[What the task asks]: Gather all lines in the records below that include the word "Esperados".

━━━━━ Extracted material ━━━━━

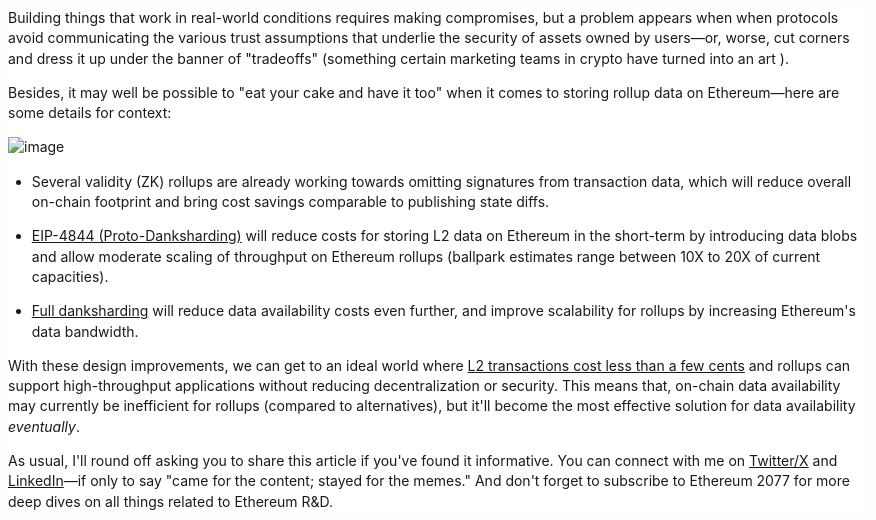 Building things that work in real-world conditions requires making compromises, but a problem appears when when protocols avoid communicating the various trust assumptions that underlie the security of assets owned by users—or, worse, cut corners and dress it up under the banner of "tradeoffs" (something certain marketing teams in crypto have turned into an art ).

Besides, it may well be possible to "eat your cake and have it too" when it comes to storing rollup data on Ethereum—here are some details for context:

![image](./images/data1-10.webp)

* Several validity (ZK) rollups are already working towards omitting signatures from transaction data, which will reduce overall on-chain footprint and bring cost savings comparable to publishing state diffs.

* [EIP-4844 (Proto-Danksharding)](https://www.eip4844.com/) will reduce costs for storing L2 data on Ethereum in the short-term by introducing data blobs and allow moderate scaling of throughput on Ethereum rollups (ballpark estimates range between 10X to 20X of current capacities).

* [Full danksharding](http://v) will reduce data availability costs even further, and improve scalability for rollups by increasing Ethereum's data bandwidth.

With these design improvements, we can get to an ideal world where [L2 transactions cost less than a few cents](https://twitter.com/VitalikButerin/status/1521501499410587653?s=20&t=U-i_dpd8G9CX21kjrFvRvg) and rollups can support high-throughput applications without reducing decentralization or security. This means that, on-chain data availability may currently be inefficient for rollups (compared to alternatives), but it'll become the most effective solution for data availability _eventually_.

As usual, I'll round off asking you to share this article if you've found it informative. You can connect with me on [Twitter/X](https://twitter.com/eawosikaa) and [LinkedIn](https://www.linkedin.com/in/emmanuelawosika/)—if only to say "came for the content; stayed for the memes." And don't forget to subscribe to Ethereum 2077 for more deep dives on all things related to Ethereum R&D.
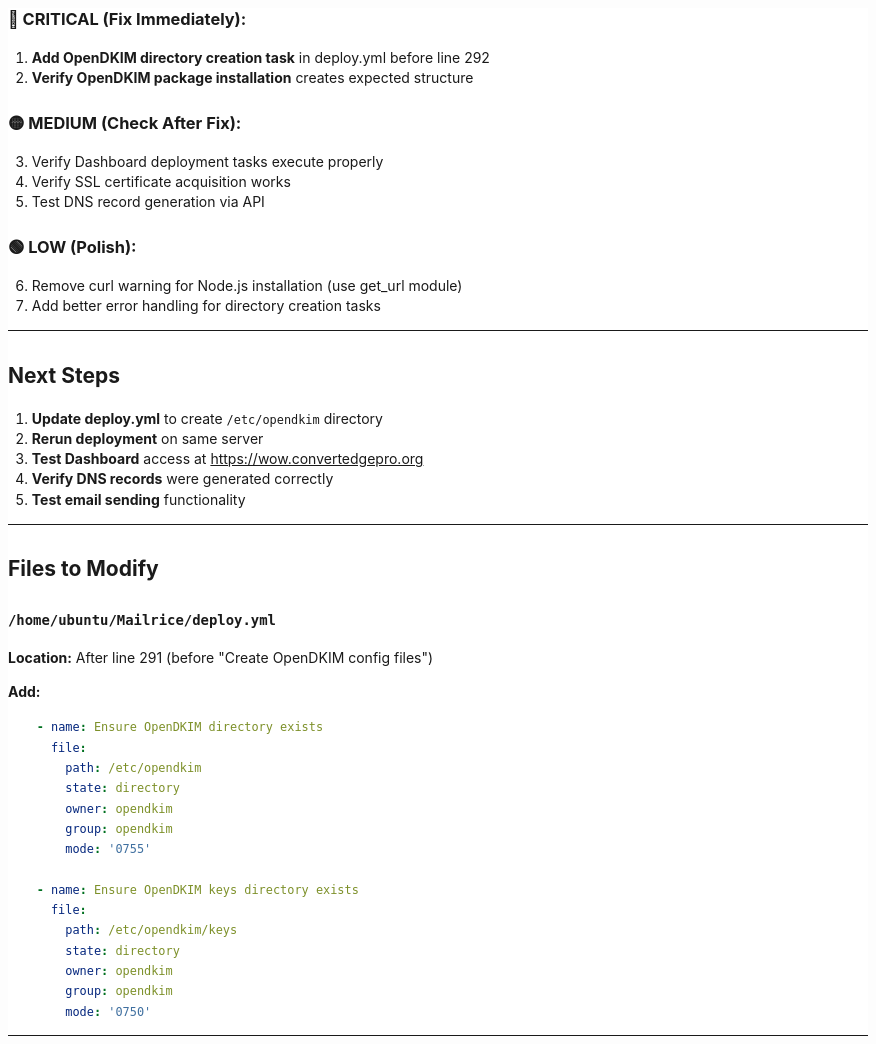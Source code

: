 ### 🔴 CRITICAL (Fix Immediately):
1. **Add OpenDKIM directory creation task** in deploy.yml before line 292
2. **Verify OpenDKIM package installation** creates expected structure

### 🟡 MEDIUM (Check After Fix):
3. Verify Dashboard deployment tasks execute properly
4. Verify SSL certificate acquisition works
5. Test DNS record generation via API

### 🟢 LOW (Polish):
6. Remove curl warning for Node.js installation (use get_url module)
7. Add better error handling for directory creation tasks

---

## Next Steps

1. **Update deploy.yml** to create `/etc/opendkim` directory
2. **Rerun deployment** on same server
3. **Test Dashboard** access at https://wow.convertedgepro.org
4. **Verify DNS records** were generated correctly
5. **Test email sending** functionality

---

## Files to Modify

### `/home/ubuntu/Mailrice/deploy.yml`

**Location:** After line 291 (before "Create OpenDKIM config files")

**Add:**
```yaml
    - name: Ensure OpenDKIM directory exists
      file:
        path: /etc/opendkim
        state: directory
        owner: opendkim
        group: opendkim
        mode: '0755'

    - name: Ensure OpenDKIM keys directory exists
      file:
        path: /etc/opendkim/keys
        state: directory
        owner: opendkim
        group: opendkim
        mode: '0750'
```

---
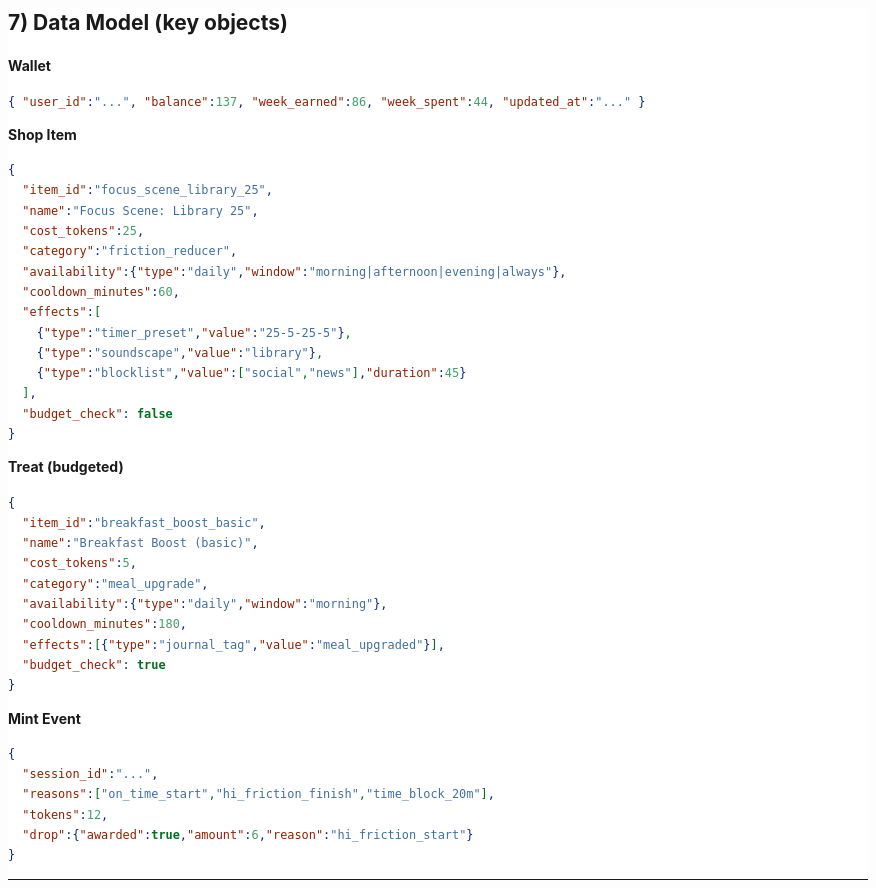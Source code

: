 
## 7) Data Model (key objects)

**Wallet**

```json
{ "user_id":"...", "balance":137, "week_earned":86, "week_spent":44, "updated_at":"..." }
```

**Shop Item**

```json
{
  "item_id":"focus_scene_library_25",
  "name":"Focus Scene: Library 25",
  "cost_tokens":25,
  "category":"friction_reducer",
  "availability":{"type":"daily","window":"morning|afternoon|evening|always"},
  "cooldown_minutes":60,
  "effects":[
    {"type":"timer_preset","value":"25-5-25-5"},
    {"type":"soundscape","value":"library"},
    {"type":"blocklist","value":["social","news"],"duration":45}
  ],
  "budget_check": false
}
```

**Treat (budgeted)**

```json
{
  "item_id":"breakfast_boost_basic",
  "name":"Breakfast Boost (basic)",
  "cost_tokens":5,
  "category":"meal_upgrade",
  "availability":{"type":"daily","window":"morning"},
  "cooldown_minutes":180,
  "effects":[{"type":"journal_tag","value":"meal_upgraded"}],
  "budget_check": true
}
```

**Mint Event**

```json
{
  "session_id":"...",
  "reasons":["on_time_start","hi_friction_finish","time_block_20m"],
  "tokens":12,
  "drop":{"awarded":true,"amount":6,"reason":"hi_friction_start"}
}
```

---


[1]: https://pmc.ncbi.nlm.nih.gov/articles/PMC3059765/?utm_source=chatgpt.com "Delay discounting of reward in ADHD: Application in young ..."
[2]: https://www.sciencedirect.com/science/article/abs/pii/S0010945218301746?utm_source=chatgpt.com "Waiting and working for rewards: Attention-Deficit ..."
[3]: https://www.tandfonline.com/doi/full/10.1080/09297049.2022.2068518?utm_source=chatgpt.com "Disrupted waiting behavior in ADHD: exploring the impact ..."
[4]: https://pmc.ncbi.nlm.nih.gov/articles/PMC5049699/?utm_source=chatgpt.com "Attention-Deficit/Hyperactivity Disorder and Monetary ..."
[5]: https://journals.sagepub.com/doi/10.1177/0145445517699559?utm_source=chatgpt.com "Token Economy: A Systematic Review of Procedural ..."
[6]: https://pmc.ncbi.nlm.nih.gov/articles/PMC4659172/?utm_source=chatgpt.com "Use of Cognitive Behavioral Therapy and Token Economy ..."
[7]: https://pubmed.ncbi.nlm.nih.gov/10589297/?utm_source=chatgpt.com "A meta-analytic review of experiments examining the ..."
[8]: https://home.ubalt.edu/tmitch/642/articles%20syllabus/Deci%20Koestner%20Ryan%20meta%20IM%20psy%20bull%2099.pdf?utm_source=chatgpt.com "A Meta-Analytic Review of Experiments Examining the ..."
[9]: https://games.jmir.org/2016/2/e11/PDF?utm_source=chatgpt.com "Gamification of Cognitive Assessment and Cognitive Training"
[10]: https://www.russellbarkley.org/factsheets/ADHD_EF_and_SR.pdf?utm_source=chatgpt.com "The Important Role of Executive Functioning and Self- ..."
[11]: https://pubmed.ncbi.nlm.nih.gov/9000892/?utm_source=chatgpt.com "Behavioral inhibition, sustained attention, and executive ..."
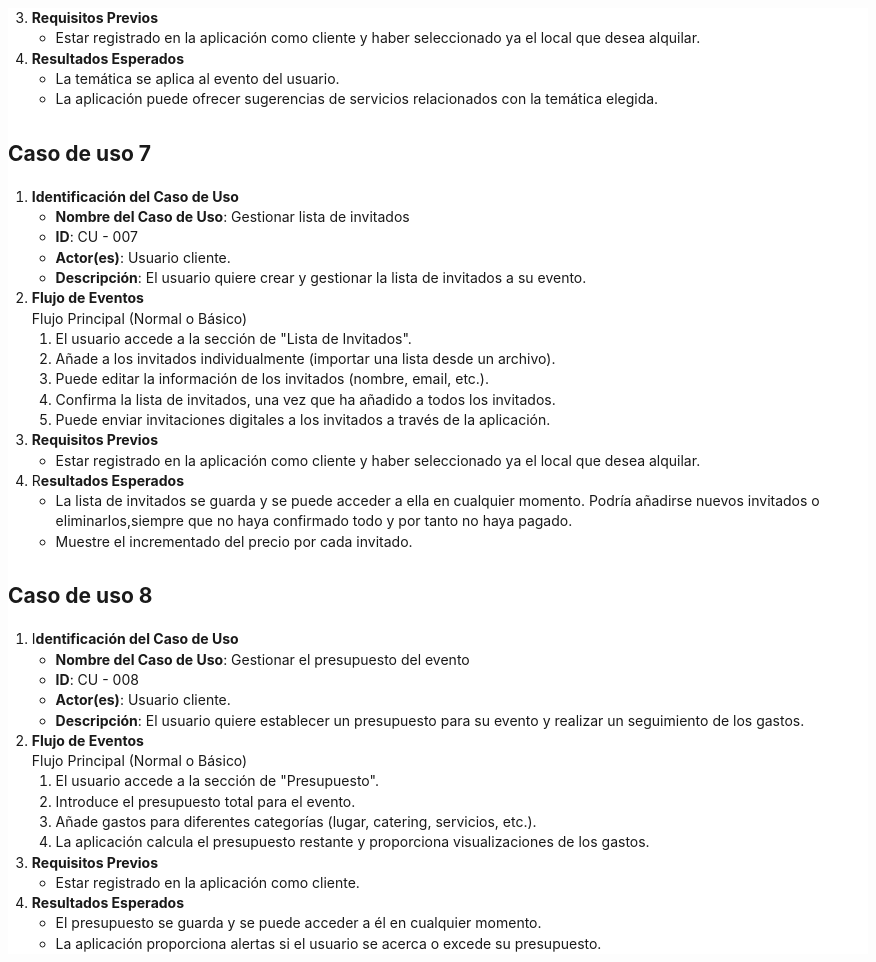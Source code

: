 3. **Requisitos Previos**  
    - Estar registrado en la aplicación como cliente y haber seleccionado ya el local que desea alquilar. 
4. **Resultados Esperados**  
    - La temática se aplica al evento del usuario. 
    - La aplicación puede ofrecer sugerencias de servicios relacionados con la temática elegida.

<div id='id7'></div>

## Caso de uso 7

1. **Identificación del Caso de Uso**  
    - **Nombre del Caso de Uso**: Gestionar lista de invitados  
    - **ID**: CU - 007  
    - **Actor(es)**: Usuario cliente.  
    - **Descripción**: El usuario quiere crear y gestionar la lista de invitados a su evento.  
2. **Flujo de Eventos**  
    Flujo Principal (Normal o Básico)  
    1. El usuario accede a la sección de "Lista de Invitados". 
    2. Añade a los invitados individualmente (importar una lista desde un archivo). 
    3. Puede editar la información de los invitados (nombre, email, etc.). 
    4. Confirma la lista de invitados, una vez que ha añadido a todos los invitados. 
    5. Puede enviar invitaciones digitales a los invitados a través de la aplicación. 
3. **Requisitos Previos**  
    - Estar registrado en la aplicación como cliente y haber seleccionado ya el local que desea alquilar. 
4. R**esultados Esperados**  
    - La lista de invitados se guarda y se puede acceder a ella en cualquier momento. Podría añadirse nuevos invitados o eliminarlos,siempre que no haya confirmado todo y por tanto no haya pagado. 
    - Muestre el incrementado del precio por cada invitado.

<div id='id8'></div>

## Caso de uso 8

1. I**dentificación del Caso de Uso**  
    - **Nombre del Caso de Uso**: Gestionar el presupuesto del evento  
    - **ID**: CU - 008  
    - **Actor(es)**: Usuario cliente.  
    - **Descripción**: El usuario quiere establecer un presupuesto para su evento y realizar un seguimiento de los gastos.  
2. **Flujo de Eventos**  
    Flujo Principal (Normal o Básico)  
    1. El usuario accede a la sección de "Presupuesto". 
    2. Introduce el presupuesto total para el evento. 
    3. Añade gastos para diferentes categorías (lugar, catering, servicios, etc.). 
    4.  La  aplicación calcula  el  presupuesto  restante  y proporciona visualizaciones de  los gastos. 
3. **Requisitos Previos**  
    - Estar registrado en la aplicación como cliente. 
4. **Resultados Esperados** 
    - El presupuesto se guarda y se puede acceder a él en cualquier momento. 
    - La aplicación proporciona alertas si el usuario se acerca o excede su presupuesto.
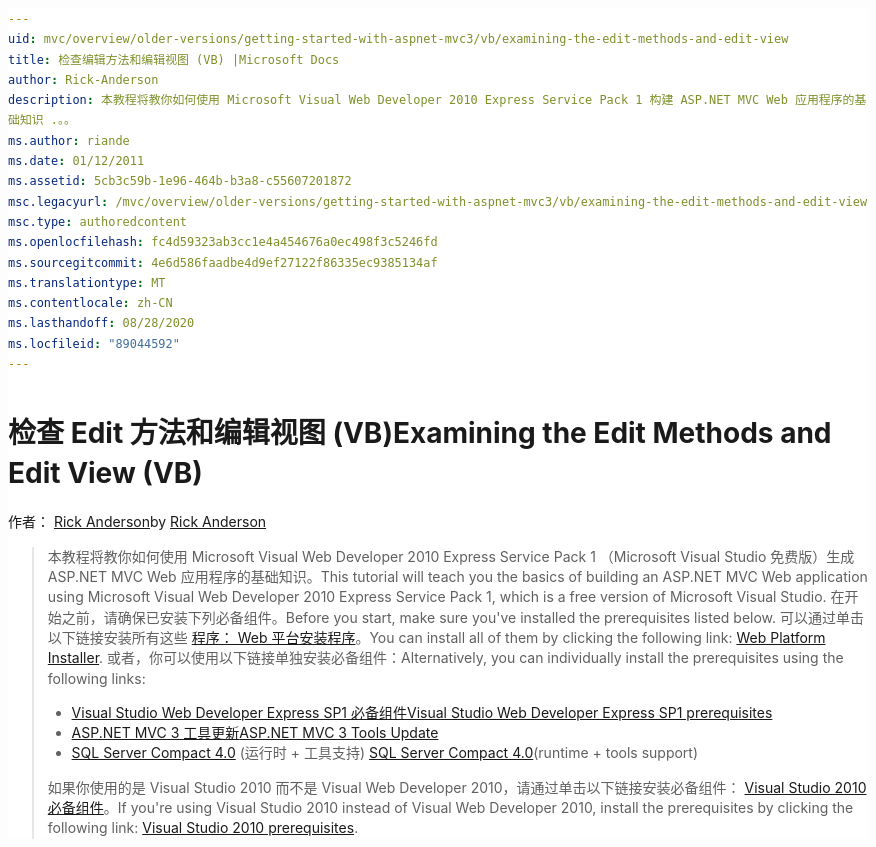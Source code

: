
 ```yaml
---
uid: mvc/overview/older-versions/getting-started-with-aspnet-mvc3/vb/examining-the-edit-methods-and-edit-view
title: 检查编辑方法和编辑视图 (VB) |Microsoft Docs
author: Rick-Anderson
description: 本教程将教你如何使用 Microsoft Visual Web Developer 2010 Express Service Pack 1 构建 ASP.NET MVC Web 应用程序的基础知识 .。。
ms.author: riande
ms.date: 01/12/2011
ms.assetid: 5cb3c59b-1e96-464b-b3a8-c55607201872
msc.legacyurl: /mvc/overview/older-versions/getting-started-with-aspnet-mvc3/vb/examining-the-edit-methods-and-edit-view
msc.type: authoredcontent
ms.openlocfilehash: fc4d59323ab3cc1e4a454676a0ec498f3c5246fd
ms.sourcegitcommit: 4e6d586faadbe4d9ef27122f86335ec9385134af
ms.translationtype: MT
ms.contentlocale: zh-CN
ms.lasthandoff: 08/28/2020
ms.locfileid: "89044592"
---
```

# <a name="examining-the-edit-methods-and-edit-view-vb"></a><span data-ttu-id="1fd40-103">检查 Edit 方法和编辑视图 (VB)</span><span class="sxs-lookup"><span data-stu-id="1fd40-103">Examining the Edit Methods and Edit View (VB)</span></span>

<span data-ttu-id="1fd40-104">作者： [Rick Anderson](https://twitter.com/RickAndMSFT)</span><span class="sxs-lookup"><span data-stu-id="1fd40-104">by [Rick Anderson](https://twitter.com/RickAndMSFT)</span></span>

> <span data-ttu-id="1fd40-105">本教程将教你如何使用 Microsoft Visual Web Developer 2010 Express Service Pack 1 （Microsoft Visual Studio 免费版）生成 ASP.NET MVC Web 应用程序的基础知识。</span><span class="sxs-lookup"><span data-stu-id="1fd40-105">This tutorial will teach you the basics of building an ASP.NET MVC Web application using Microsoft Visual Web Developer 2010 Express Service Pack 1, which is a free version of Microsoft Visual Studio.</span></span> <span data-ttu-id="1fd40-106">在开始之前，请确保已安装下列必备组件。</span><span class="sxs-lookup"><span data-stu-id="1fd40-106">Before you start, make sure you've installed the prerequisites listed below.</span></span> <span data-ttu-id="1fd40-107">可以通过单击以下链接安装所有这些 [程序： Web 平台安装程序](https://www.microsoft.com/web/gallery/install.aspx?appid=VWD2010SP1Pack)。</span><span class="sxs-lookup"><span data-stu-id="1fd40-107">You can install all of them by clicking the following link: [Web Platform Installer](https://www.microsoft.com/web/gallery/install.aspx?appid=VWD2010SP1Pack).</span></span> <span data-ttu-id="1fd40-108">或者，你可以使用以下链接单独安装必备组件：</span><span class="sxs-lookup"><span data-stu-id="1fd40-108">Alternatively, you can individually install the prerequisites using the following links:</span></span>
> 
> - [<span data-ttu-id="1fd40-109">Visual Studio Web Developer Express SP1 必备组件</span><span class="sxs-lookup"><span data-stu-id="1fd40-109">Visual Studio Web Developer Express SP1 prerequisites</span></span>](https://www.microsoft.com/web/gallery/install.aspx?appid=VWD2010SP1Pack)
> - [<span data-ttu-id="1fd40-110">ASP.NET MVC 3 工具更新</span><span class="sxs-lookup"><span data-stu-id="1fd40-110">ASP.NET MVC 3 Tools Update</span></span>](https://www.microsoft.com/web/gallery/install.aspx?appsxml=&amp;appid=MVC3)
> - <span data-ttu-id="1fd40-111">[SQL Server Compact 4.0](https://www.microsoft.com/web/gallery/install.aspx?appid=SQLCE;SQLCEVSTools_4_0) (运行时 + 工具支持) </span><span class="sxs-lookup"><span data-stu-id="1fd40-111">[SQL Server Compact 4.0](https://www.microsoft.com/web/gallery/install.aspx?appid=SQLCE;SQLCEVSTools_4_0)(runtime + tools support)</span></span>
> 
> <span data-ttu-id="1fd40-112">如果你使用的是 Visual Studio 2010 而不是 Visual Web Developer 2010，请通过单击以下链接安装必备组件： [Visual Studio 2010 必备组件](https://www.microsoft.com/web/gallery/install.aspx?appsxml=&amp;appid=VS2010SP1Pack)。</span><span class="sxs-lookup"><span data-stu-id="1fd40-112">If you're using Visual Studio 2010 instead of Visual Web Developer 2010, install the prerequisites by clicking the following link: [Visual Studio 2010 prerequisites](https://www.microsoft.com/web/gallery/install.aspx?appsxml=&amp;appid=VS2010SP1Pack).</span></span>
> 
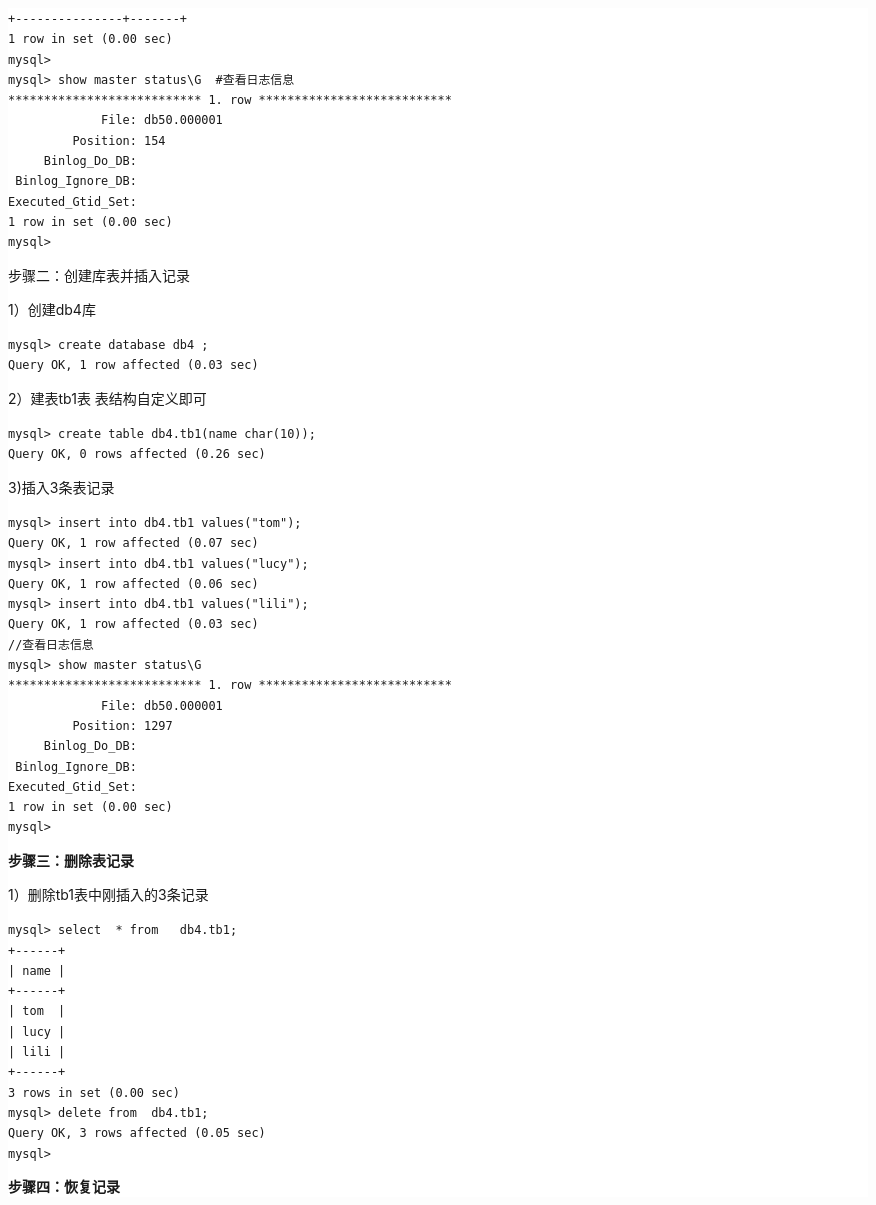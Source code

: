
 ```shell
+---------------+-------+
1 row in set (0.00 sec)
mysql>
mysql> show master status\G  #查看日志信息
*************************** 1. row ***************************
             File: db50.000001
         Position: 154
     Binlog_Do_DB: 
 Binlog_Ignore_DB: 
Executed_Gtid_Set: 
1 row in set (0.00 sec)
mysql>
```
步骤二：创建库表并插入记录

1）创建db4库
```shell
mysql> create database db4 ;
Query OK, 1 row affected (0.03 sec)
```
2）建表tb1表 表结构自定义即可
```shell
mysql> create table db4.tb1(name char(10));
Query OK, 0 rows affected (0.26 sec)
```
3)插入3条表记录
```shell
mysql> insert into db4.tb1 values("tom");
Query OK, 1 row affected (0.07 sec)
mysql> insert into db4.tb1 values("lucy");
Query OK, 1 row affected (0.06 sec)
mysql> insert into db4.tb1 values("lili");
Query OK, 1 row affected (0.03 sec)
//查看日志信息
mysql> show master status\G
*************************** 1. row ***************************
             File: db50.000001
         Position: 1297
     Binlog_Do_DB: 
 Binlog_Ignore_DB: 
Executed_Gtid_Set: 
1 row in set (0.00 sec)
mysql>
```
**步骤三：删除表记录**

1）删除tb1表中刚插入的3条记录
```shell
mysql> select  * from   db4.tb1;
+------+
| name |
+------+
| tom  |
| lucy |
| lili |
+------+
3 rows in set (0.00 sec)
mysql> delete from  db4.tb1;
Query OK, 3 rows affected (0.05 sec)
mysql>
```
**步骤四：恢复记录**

━━━━━

[Written reply]:
4. **Resultados Esperados**  
4. R**esultados Esperados**  
4. **Resultados Esperados** 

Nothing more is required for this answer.